396 BC in various calendars
- Gregorian calendar: 396 BC CCCXCVI BC
- Ab urbe condita: 358
- Ancient Egypt era: XXIX dynasty, 3
- - Pharaoh: Nepherites I, 3
- Ancient Greek Olympiad (summer): 96th Olympiad (victor)¹
- Assyrian calendar: 4355
- Balinese saka calendar: N/A
- Bengali calendar: −989 – −988
- Berber calendar: 555
- Buddhist calendar: 149
- Burmese calendar: −1033
- Byzantine calendar: 5113–5114
- Chinese calendar: 甲申年 (Wood Monkey) 2302 or 2095 — to — 乙酉年 (Wood Rooster) 2303 or 2096
- Coptic calendar: −679 – −678
- Discordian calendar: 771
- Ethiopian calendar: −403 – −402
- Hebrew calendar: 3365–3366
- - Vikram Samvat: −339 – −338
- - Shaka Samvat: N/A
- - Kali Yuga: 2705–2706
- Holocene calendar: 9605
- Iranian calendar: 1017 BP – 1016 BP
- Islamic calendar: 1048 BH – 1047 BH
- Javanese calendar: N/A
- Julian calendar: N/A
- Korean calendar: 1938
- Minguo calendar: 2307 before ROC 民前2307年
- Nanakshahi calendar: −1863
- Thai solar calendar: 147–148
- Tibetan calendar: ཤིང་ཕོ་སྤྲེ་ལོ་ (male Wood-Monkey) −269 or −650 or −1422 — to — ཤིང་མོ་བྱ་ལོ་ (female Wood-Bird) −268 or −649 or −1421

= 396 BC =

Year 396 BC was a year of the pre-Julian Roman calendar.

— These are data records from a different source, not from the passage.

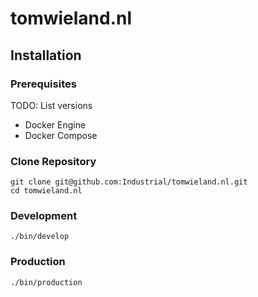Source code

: # tomwieland.nl

## Installation

### Prerequisites
TODO: List versions
  - Docker Engine
  - Docker Compose

### Clone Repository
```
git clone git@github.com:Industrial/tomwieland.nl.git
cd tomwieland.nl
```

### Development
```
./bin/develop
```

### Production
```
./bin/production
```
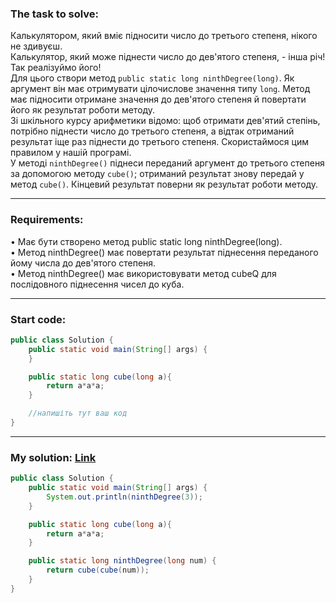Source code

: ### **The task to solve:**  

Калькулятором, який вміє підносити число до третього степеня, нікого не здивуєш.  
Калькулятор, який може піднести число до дев'ятого степеня, - інша річ! Так реалізуймо його!  
Для цього створи метод `public static long ninthDegree(long)`.
Як аргумент він має отримувати цілочислове значення типу `long`.
Метод має підносити отримане значення до дев'ятого степеня й повертати його як результат роботи методу.  
Зі шкільного курсу арифметики відомо: щоб отримати дев'ятий степінь, потрібно піднести число до третього степеня, а відтак отриманий результат іще раз піднести до третього степеня.
Скористаймося цим правилом у нашій програмі.  
У методі `ninthDegree()` піднеси переданий аргумент до третього степеня за допомогою методу `cube()`; отриманий результат знову передай у метод `cube()`. Кінцевий результат поверни як результат роботи методу.

---

### **Requirements:**  

• Має бути створено метод public static long ninthDegree(long).  
• Метод ninthDegree() має повертати результат піднесення переданого йому числа до дев'ятого степеня.  
• Метод ninthDegree() має використовувати метод cubeQ для послідовного піднесення чисел до куба.

---

### **Start code:**  

```java
public class Solution {
    public static void main(String[] args) {
    }

    public static long cube(long a){
        return a*a*a;   
    }

    //напишіть тут ваш код
}
```

---

### **My solution: [Link](./src/Solution.java)**  

```java
public class Solution {
    public static void main(String[] args) {
        System.out.println(ninthDegree(3));
    }

    public static long cube(long a){
        return a*a*a;   
    }

    public static long ninthDegree(long num) {
        return cube(cube(num));
    }
}
```
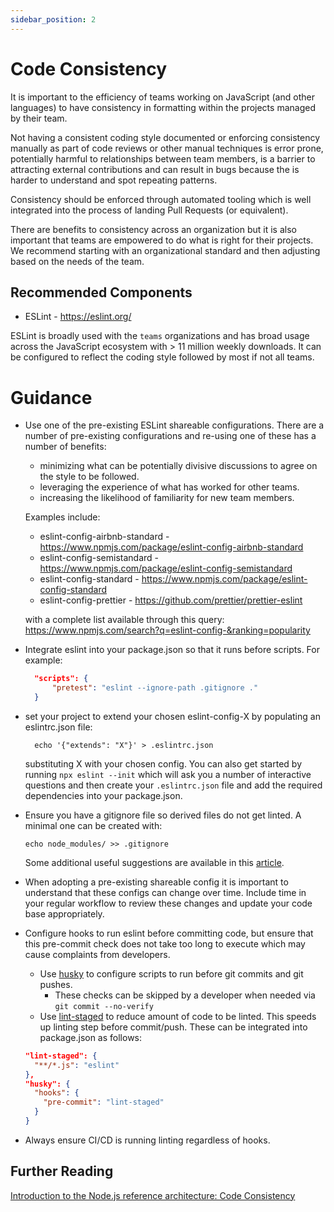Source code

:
 ```yaml
---
sidebar_position: 2
---
```


# Code Consistency

It is important to the efficiency of teams working
on JavaScript (and other languages) to have consistency
in formatting within the projects managed by their team.

Not having a consistent coding style documented or enforcing
consistency manually as part of code reviews or
other manual techniques is error prone, potentially
harmful to relationships between team members,
is a barrier to attracting external contributions and can
result in bugs because the is harder to understand and spot
repeating patterns.

Consistency should be enforced through automated tooling
which is well integrated into the process of landing
Pull Requests (or equivalent).

There are benefits to consistency across an organization but
it is also important that teams are empowered to do what is
right for their projects. We recommend starting with an
organizational standard and then adjusting based on the
needs of the team.

## Recommended Components

- ESLint - https://eslint.org/

ESLint is broadly used with the `teams` organizations and has broad usage
across the JavaScript ecosystem with > 11 million weekly downloads.
It can be configured to reflect the coding style followed by most
if not all teams.

# Guidance

- Use one of the pre-existing ESLint shareable configurations. There are a number
  of pre-existing configurations and re-using one of these has a number
  of benefits:

  - minimizing what can be potentially divisive discussions to agree
    on the style to be followed.
  - leveraging the experience of what has worked for other teams.
  - increasing the likelihood of familiarity for new team members.

  Examples include:

  - eslint-config-airbnb-standard - https://www.npmjs.com/package/eslint-config-airbnb-standard
  - eslint-config-semistandard - https://www.npmjs.com/package/eslint-config-semistandard
  - eslint-config-standard - https://www.npmjs.com/package/eslint-config-standard
  - eslint-config-prettier - https://github.com/prettier/prettier-eslint

  with a complete list available through this query: https://www.npmjs.com/search?q=eslint-config-&ranking=popularity

- Integrate eslint into your package.json so that it runs before scripts. For example:

  ```json
    "scripts": {
        "pretest": "eslint --ignore-path .gitignore ."
    }
  ```

- set your project to extend your chosen eslint-config-X by populating an eslintrc.json file:

  ```
    echo '{"extends": "X"}' > .eslintrc.json
  ```

  substituting X with your chosen config. You can also get started by running `npx eslint --init` which
  will ask you a number of interactive questions and then create your `.eslintrc.json` file and add
  the required dependencies into your package.json.

- Ensure you have a gitignore file so derived files do not get linted. A minimal one can be
  created with:

  ```shell
  echo node_modules/ >> .gitignore
  ```

  Some additional useful suggestions are available in this
  [article](https://medium.com/the-node-js-collection/why-and-how-to-use-eslint-in-your-project-742d0bc61ed7).

- When adopting a pre-existing shareable config it is important to understand that these
  configs can change over time. Include time in your regular workflow to review these changes
  and update your code base appropriately.

- Configure hooks to run eslint before committing code, but ensure that this pre-commit check does not take too long to execute which may cause complaints from developers.

  - Use [husky](https://github.com/typicode/husky) to configure scripts to run before git commits and git pushes.
    - These checks can be skipped by a developer when needed via `git commit --no-verify`
  - Use [lint-staged](https://github.com/okonet/lint-staged) to reduce amount of code to be linted. This speeds up linting step before commit/push.
    These can be integrated into package.json as follows:

  ```json
  "lint-staged": {
    "**/*.js": "eslint"
  },
  "husky": {
    "hooks": {
      "pre-commit": "lint-staged"
    }
  }
  ```

- Always ensure CI/CD is running linting regardless of hooks.

## Further Reading

[Introduction to the Node.js reference architecture: Code Consistency](https://developers.redhat.com/articles/2021/05/17/introduction-nodejs-reference-architecture-part-3-code-consistency)
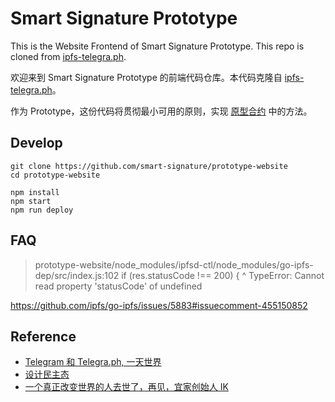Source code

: # Smart Signature Prototype 
This is the Website Frontend of Smart Signature Prototype. This repo is cloned from [ipfs-telegra.ph](https://github.com/alexstep/ipfs-telegra.ph).

欢迎来到 Smart Signature Prototype 的前端代码仓库。本代码克隆自 [ipfs-telegra.ph](https://github.com/alexstep/ipfs-telegra.ph)。

作为 Prototype，这份代码将贯彻最小可用的原则，实现 [原型合约](https://github.com/smart-signature/smart-signature-EOS-contract) 中的方法。

## Develop
```
git clone https://github.com/smart-signature/prototype-website
cd prototype-website

npm install
npm start
npm run deploy
```

## FAQ
> prototype-website/node_modules/ipfsd-ctl/node_modules/go-ipfs-dep/src/index.js:102
      if (res.statusCode !== 200) {
              ^
TypeError: Cannot read property 'statusCode' of undefined

https://github.com/ipfs/go-ipfs/issues/5883#issuecomment-455150852

## Reference
- [Telegram 和 Telegra.ph, 一天世界](https://yitianshijie.net/38) 
- [设计民主态](https://www.huxiu.com/article/168805.html)
- [一个真正改变世界的人去世了，再见，宜家创始人 IK](http://www.qdaily.com/articles/49697.html)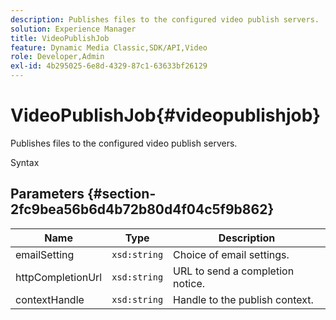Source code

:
 ```yaml
---
description: Publishes files to the configured video publish servers.
solution: Experience Manager
title: VideoPublishJob
feature: Dynamic Media Classic,SDK/API,Video
role: Developer,Admin
exl-id: 4b295025-6e8d-4329-87c1-63633bf26129
---
```

# VideoPublishJob{#videopublishjob}

Publishes files to the configured video publish servers.

 Syntax 

## Parameters {#section-2fc9bea56b6d4b72b80d4f04c5f9b862}

|  Name  | Type  | Description  |
|---|---|---|
|  emailSetting  | `xsd:string`  | Choice of email settings.  |
|  httpCompletionUrl  | `xsd:string`  | URL to send a completion notice.  |
|  contextHandle  | `xsd:string`  | Handle to the publish context.  |
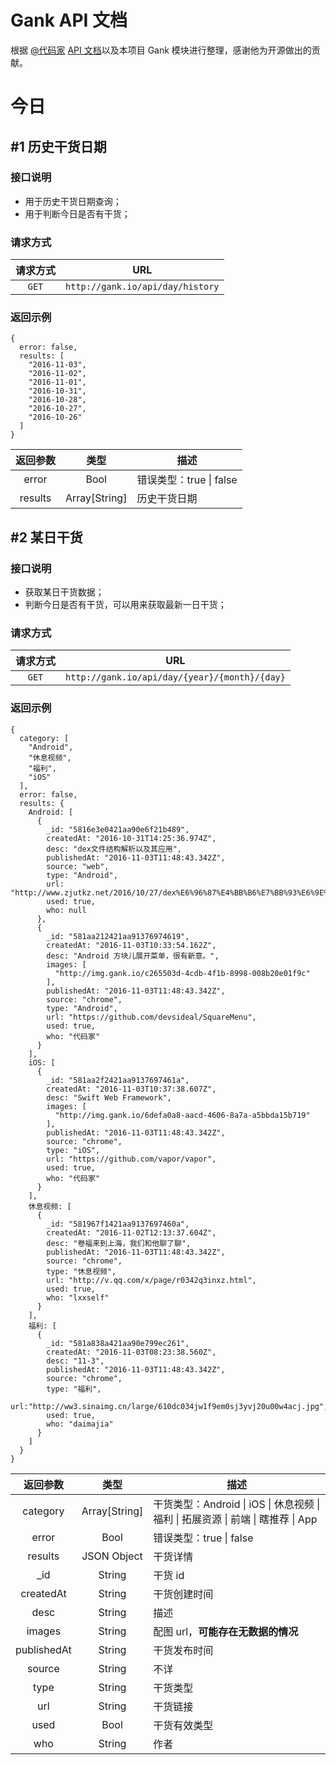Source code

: # Gank API 文档

根据 [@代码家](https://github.com/daimajia) [API 文档](http://gank.io/api)以及本项目 Gank 模块进行整理，感谢他为开源做出的贡献。

# 今日

## #1 历史干货日期

### 接口说明

- 用于历史干货日期查询；
- 用于判断今日是否有干货；

### 请求方式

| 请求方式 | URL |
| :---: | --- |
| `GET` | `http://gank.io/api/day/history` |

### 返回示例

```
{
  error: false,
  results: [
    "2016-11-03",
    "2016-11-02",
    "2016-11-01",
    "2016-10-31",
    "2016-10-28",
    "2016-10-27",
    "2016-10-26"
  ]
}
```

| 返回参数 | 类型 | 描述 |
| :---: | :---:| --- |
| error | Bool | 错误类型：true \| false |
| results | Array[String] | 历史干货日期 |

## #2 某日干货

### 接口说明

- 获取某日干货数据；
- 判断今日是否有干货，可以用来获取最新一日干货；

### 请求方式

| 请求方式 | URL |
| :---: | --- |
| `GET` | `http://gank.io/api/day/{year}/{month}/{day}` |

### 返回示例

```
{
  category: [
    "Android",
    "休息视频",
    "福利",
    "iOS"
  ],
  error: false,
  results: {
    Android: [
      {
        _id: "5816e3e0421aa90e6f21b489",
        createdAt: "2016-10-31T14:25:36.974Z",
        desc: "dex文件结构解析以及其应用",
        publishedAt: "2016-11-03T11:48:43.342Z",
        source: "web",
        type: "Android",
        url: "http://www.zjutkz.net/2016/10/27/dex%E6%96%87%E4%BB%B6%E7%BB%93%E6%9E%84%E5%8F%8A%E5%85%B6%E5%BA%94%E7%94%A8/",
        used: true,
        who: null
      },
      {
        _id: "581aa212421aa91376974619",
        createdAt: "2016-11-03T10:33:54.162Z",
        desc: "Android 方块儿展开菜单，很有新意。",
        images: [
          "http://img.gank.io/c265503d-4cdb-4f1b-8998-008b20e01f9c"
        ],
        publishedAt: "2016-11-03T11:48:43.342Z",
        source: "chrome",
        type: "Android",
        url: "https://github.com/devsideal/SquareMenu",
        used: true,
        who: "代码家"
      }
    ],
    iOS: [
      {
        _id: "581aa2f2421aa9137697461a",
        createdAt: "2016-11-03T10:37:38.607Z",
        desc: "Swift Web Framework",
        images: [
          "http://img.gank.io/6defa0a8-aacd-4606-8a7a-a5bbda15b719"
        ],
        publishedAt: "2016-11-03T11:48:43.342Z",
        source: "chrome",
        type: "iOS",
        url: "https://github.com/vapor/vapor",
        used: true,
        who: "代码家"
      }
    ],
    休息视频: [
      {
        _id: "581967f1421aa9137697460a",
        createdAt: "2016-11-02T12:13:37.604Z",
        desc: "卷福来到上海，我们和他聊了聊",
        publishedAt: "2016-11-03T11:48:43.342Z",
        source: "chrome",
        type: "休息视频",
        url: "http://v.qq.com/x/page/r0342q3inxz.html",
        used: true,
        who: "lxxself"
      }
    ],
    福利: [
      {
        _id: "581a838a421aa90e799ec261",
        createdAt: "2016-11-03T08:23:38.560Z",
        desc: "11-3",
        publishedAt: "2016-11-03T11:48:43.342Z",
        source: "chrome",
        type: "福利",
        url:"http://ww3.sinaimg.cn/large/610dc034jw1f9em0sj3yvj20u00w4acj.jpg",
        used: true,
        who: "daimajia"
      }
    ]
  }
}
```

| 返回参数 | 类型 | 描述 |
| :---: | :---:| --- |
| category | Array[String] | 干货类型：Android \| iOS \| 休息视频 \| 福利 \| 拓展资源 \| 前端 \| 瞎推荐 \| App	|
| error | Bool | 错误类型：true \| false |
| results | JSON Object | 干货详情 |
| _id | String | 干货 id |
| createdAt | String | 干货创建时间 |
| desc | String | 描述 |
| images | String | 配图 url，**可能存在无数据的情况** |
| publishedAt | String | 干货发布时间 |
| source | String | 不详 |
| type | String | 干货类型 |
| url | String | 干货链接 |
| used | Bool | 干货有效类型 |
| who | String | 作者 |
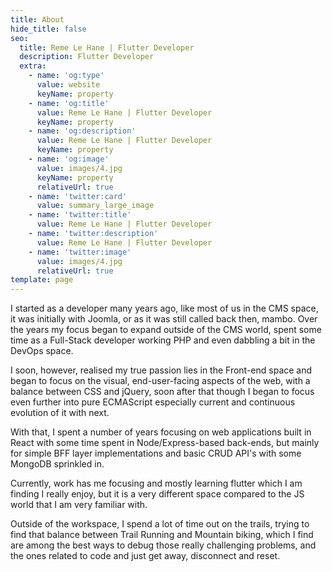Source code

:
 ```yaml
---
title: About
hide_title: false
seo:
  title: Reme Le Hane | Flutter Developer
  description: Flutter Developer
  extra:
    - name: 'og:type'
      value: website
      keyName: property
    - name: 'og:title'
      value: Reme Le Hane | Flutter Developer
      keyName: property
    - name: 'og:description'
      value: Reme Le Hane | Flutter Developer
      keyName: property
    - name: 'og:image'
      value: images/4.jpg
      keyName: property
      relativeUrl: true
    - name: 'twitter:card'
      value: summary_large_image
    - name: 'twitter:title'
      value: Reme Le Hane | Flutter Developer
    - name: 'twitter:description'
      value: Reme Le Hane | Flutter Developer
    - name: 'twitter:image'
      value: images/4.jpg
      relativeUrl: true
template: page
---
```

<p>I started as a developer many years ago, like most of us in the CMS space, it was initially with Joomla, or as it was still called back then, mambo. Over the years my focus began to expand outside of the CMS world, spent some time as a Full-Stack developer working PHP and even dabbling a bit in the DevOps space.</p>
<p>I soon, however, realised my true passion lies in the Front-end space and began to focus on the visual, end-user-facing aspects of the web, with a balance between CSS and jQuery, soon after that though I began to focus even further into pure ECMAScript especially current and continuous evolution of it with next.</p>
<p>With that, I spent a number of years focusing on web applications built in React with some time spent in Node/Express-based back-ends, but mainly for simple BFF layer implementations and basic CRUD API's with some MongoDB sprinkled in.</p>
<p>Currently, work has me focusing and mostly learning flutter which I am finding I really enjoy, but it is a very different space compared to the JS world that I am very familiar with.</p>
<p>Outside of the workspace, I spend a lot of time out on the trails, trying to find that balance between Trail Running and Mountain biking, which I find are among the best ways to debug those really challenging problems, and the ones related to code and just get away, disconnect and reset.</p>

At the time, it was known as the Year of the Tribunate of Saccus, Capitolinus, Esquilinus, Augurinus, Capitolinus and Priscus (or, less frequently, year 358 Ab urbe condita). The denomination 396 BC for this year has been used since the early medieval period, when the Anno Domini calendar era became the prevalent method in Europe for naming years.

== Events ==

=== By place ===
==== Persian Empire ====
- The Persians assemble a joint Phoenician, Cilician, and Cypriot fleet, under the command of the experienced Athenian admiral, Conon, and seize Rhodes.

==== Carthage ====
- The Carthaginians are forced to abandon their siege of Syracuse (begun in 398 BC) due to a plague, but destroy Messina. Dionysius' first war with Carthage ends with a notable victory for Dionysius, who confines his enemy's power to an area of northwest Sicily. On his return home, the Carthaginian general, Himilco, commits suicide.

==== Greece ====
- Agesilaus II, the King of Sparta, campaigns successfully in Asia Minor against the Persian satraps Pharnabazus and Tissaphernes and inflicts a major defeat on Tissaphernes at Sardis. Agesilaus agrees to a three months' truce with the Persians under Tissaphernes, the satrap of Lydia and Caria. Negotiations conducted during that time prove fruitless, and on its termination, Agesilaus raids Phrygia, where he easily captures an immense amount of booty, since Tissaphernes has concentrated his troops in Caria.

==== Roman Republic ====
- Marcus Furius Camillus is made dictator by the Romans. Camillus finally destroys the Etruscan city of Veii in southern Etruria as the town falls to Roman forces after what is said to be a 10 year siege. The capture of Veii and its surrounding territories marks the first major expansion of Rome which doubles its territory after this victory.

=== By topic ===
==== Literature ====
- Plato publishes his Apologia, which is a defence of his mentor Socrates. (Approximate date.)

==== Sports ====
- Kyniska becomes the first woman to win an event at the Olympic Games when the horse-drawn chariot she sponsors crosses the finish line first, even though the prohibition on women competing forces her to hire a man to drive it.

== Births ==
- Xenocrates, Greek philosopher and scholarch (or rector) of the Academy (d. 314 BC)

== Deaths ==
- Himilco, Carthaginian general.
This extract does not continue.